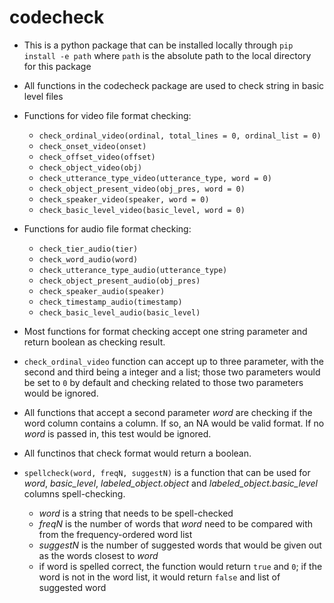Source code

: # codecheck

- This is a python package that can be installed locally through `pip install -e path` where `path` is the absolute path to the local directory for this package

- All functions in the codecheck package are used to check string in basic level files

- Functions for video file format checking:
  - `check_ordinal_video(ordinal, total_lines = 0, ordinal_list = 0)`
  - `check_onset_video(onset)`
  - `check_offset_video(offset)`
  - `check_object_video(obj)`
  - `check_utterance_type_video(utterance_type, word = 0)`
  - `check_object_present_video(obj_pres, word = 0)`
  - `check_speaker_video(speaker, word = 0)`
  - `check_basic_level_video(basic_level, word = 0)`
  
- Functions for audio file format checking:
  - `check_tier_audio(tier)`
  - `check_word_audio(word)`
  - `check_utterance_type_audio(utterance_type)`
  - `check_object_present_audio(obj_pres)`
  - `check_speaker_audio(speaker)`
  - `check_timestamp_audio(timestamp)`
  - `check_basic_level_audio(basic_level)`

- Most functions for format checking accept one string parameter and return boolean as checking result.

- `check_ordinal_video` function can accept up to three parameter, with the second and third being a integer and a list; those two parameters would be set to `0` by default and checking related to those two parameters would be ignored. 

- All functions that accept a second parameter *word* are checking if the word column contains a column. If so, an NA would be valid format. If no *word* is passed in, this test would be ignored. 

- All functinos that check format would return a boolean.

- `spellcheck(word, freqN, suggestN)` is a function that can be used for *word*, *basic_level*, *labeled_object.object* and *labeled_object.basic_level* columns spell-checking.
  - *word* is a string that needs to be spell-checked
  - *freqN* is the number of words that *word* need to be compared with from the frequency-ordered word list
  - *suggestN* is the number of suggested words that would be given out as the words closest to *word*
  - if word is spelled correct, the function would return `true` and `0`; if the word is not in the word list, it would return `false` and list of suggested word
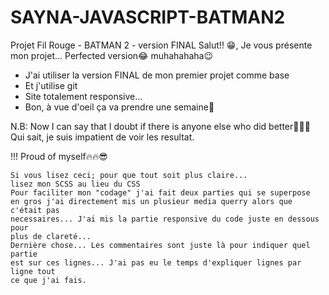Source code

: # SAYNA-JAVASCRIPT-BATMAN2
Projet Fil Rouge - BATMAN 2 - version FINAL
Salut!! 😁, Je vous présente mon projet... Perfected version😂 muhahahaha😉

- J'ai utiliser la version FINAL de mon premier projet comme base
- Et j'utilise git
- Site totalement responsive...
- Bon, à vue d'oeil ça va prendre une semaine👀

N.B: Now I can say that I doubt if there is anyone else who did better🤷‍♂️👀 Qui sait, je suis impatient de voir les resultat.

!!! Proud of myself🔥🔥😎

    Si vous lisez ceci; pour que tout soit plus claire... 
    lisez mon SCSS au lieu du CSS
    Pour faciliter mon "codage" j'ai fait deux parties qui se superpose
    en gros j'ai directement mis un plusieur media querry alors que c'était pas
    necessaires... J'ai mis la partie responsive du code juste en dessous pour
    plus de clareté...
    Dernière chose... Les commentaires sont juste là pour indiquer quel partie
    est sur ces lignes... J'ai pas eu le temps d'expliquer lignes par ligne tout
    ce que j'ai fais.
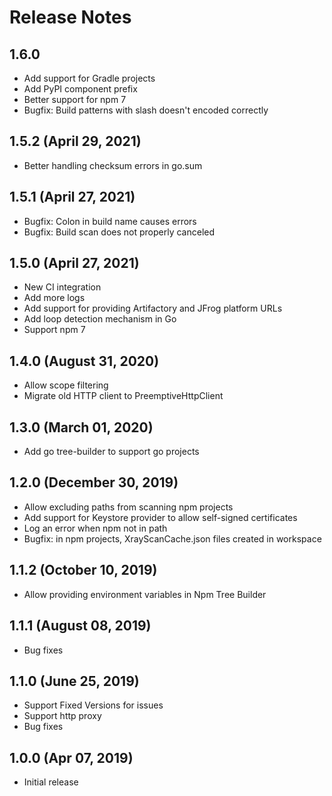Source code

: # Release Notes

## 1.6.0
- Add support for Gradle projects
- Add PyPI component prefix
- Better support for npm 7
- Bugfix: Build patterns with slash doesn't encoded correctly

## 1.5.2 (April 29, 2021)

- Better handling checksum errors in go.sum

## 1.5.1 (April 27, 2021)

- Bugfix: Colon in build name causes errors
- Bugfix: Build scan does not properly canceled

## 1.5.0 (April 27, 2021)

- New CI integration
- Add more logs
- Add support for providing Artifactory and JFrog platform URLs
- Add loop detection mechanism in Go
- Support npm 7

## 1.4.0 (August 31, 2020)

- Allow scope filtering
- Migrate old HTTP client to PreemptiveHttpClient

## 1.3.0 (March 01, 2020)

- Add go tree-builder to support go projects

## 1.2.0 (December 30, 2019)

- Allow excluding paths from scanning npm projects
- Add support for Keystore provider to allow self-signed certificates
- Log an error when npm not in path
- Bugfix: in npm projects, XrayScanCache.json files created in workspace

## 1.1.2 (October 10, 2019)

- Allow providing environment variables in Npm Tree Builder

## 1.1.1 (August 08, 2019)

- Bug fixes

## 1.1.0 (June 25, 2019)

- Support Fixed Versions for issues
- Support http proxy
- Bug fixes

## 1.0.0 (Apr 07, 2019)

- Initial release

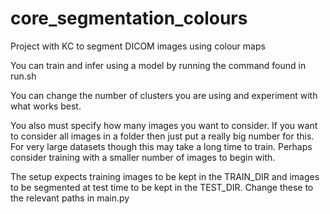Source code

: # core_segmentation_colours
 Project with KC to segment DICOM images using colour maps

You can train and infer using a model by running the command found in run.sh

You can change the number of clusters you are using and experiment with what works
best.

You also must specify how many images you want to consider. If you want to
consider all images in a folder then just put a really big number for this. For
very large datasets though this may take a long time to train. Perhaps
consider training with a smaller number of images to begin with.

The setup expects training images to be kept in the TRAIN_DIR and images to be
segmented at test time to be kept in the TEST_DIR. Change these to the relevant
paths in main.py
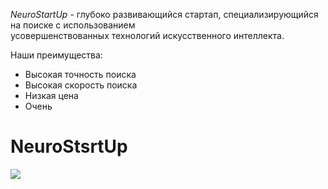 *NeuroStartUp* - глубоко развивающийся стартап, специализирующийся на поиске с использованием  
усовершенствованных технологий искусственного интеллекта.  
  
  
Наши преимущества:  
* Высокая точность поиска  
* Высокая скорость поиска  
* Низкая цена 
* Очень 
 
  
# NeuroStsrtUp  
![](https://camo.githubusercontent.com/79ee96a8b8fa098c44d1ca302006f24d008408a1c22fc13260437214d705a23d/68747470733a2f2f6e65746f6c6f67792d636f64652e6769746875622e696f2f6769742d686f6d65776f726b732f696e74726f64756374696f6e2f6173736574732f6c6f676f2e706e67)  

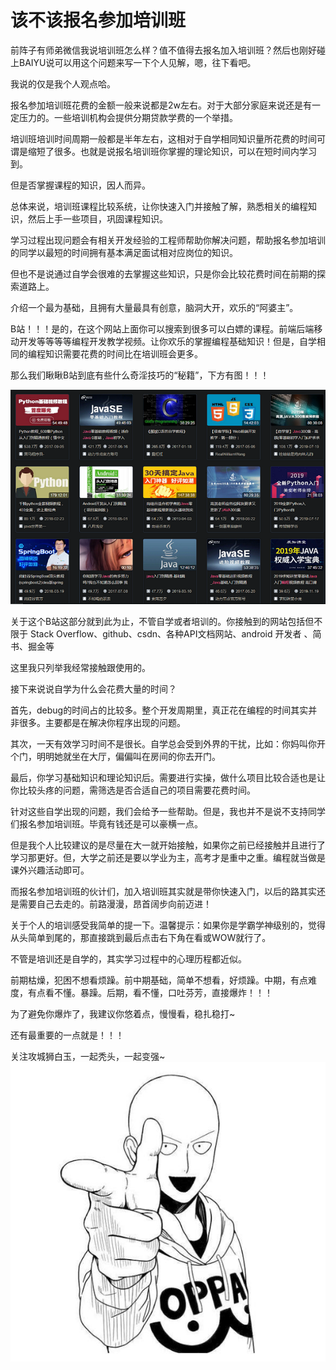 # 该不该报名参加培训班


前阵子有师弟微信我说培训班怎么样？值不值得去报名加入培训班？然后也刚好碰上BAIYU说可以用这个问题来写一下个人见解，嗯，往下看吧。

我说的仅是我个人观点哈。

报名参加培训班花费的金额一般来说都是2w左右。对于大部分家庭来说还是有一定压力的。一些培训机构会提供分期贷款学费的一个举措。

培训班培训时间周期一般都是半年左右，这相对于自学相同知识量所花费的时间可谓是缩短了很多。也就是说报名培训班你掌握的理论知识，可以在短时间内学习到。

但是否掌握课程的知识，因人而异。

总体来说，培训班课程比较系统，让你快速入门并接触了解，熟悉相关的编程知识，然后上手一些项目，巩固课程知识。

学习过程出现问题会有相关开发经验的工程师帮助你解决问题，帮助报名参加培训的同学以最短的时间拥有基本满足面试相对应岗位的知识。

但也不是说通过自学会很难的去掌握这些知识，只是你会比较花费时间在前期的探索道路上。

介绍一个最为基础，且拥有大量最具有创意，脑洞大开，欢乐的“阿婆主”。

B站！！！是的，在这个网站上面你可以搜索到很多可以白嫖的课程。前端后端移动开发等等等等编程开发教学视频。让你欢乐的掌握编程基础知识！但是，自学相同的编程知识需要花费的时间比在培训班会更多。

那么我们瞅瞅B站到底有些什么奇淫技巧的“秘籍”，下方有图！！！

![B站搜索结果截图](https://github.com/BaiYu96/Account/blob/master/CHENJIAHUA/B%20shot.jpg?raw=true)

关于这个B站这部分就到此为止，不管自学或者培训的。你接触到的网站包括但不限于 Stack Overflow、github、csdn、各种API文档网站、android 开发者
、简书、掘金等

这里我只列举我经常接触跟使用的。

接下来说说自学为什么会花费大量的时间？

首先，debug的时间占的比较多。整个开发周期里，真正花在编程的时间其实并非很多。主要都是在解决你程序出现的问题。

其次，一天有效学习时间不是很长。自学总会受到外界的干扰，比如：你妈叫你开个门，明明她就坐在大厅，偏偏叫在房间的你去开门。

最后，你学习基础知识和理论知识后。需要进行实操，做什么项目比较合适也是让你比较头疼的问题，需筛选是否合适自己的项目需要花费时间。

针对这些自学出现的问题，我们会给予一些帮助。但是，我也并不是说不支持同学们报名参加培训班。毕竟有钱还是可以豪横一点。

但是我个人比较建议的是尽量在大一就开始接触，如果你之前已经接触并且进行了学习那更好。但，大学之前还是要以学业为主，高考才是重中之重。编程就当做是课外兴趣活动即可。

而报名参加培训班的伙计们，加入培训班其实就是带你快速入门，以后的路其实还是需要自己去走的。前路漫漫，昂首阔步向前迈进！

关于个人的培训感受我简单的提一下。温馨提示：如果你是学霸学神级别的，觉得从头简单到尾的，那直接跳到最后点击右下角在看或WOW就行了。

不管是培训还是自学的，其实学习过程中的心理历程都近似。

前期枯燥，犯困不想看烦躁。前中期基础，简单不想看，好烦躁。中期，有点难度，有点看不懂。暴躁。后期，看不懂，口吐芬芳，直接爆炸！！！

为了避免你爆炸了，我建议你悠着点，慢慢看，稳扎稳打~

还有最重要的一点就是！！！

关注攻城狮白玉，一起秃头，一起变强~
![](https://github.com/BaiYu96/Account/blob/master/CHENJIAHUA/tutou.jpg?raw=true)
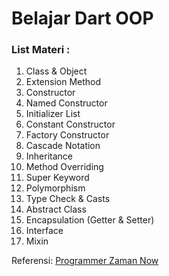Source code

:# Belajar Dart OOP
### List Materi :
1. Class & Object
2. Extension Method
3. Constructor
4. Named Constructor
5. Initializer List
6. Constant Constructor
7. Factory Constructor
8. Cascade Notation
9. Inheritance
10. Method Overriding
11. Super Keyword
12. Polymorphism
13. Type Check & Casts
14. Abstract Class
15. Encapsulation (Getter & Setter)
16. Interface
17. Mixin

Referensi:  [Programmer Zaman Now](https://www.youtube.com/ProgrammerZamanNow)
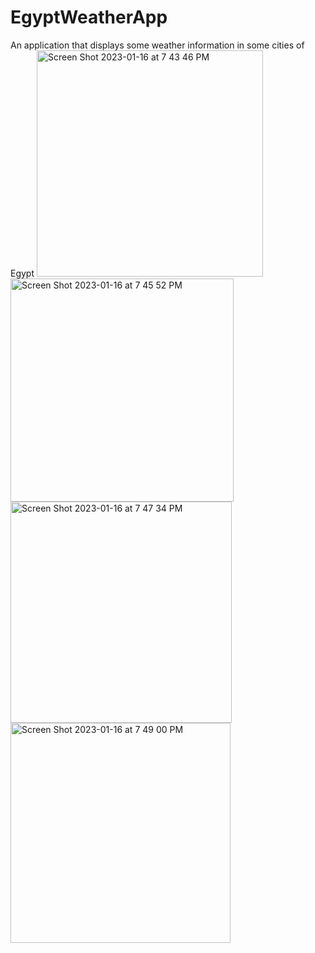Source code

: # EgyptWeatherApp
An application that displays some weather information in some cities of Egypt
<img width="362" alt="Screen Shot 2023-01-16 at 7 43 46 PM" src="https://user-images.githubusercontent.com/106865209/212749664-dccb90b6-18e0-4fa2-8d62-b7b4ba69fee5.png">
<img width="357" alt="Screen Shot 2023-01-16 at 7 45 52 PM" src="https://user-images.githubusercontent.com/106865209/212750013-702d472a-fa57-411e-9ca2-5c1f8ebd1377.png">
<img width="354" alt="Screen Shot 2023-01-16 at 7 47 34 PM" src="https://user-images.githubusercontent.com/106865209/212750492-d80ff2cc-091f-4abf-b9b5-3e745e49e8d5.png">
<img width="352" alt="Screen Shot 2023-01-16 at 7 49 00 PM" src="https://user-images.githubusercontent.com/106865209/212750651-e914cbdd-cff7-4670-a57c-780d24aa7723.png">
#####
● **Exercise requirements**
Return, with no change at all, every line in the entries above from the line containing "我说的仅是我个人观点哈。" through the line containing "不管是培训还是自学的，其实学习过程中的心理历程都近似。".

● **Problem solution**
我说的仅是我个人观点哈。

报名参加培训班花费的金额一般来说都是2w左右。对于大部分家庭来说还是有一定压力的。一些培训机构会提供分期贷款学费的一个举措。

培训班培训时间周期一般都是半年左右，这相对于自学相同知识量所花费的时间可谓是缩短了很多。也就是说报名培训班你掌握的理论知识，可以在短时间内学习到。

但是否掌握课程的知识，因人而异。

总体来说，培训班课程比较系统，让你快速入门并接触了解，熟悉相关的编程知识，然后上手一些项目，巩固课程知识。

学习过程出现问题会有相关开发经验的工程师帮助你解决问题，帮助报名参加培训的同学以最短的时间拥有基本满足面试相对应岗位的知识。

但也不是说通过自学会很难的去掌握这些知识，只是你会比较花费时间在前期的探索道路上。

介绍一个最为基础，且拥有大量最具有创意，脑洞大开，欢乐的“阿婆主”。

B站！！！是的，在这个网站上面你可以搜索到很多可以白嫖的课程。前端后端移动开发等等等等编程开发教学视频。让你欢乐的掌握编程基础知识！但是，自学相同的编程知识需要花费的时间比在培训班会更多。

那么我们瞅瞅B站到底有些什么奇淫技巧的“秘籍”，下方有图！！！

![B站搜索结果截图](https://github.com/BaiYu96/Account/blob/master/CHENJIAHUA/B%20shot.jpg?raw=true)

关于这个B站这部分就到此为止，不管自学或者培训的。你接触到的网站包括但不限于 Stack Overflow、github、csdn、各种API文档网站、android 开发者
、简书、掘金等

这里我只列举我经常接触跟使用的。

接下来说说自学为什么会花费大量的时间？

首先，debug的时间占的比较多。整个开发周期里，真正花在编程的时间其实并非很多。主要都是在解决你程序出现的问题。

其次，一天有效学习时间不是很长。自学总会受到外界的干扰，比如：你妈叫你开个门，明明她就坐在大厅，偏偏叫在房间的你去开门。

最后，你学习基础知识和理论知识后。需要进行实操，做什么项目比较合适也是让你比较头疼的问题，需筛选是否合适自己的项目需要花费时间。

针对这些自学出现的问题，我们会给予一些帮助。但是，我也并不是说不支持同学们报名参加培训班。毕竟有钱还是可以豪横一点。

但是我个人比较建议的是尽量在大一就开始接触，如果你之前已经接触并且进行了学习那更好。但，大学之前还是要以学业为主，高考才是重中之重。编程就当做是课外兴趣活动即可。

而报名参加培训班的伙计们，加入培训班其实就是带你快速入门，以后的路其实还是需要自己去走的。前路漫漫，昂首阔步向前迈进！

关于个人的培训感受我简单的提一下。温馨提示：如果你是学霸学神级别的，觉得从头简单到尾的，那直接跳到最后点击右下角在看或WOW就行了。

不管是培训还是自学的，其实学习过程中的心理历程都近似。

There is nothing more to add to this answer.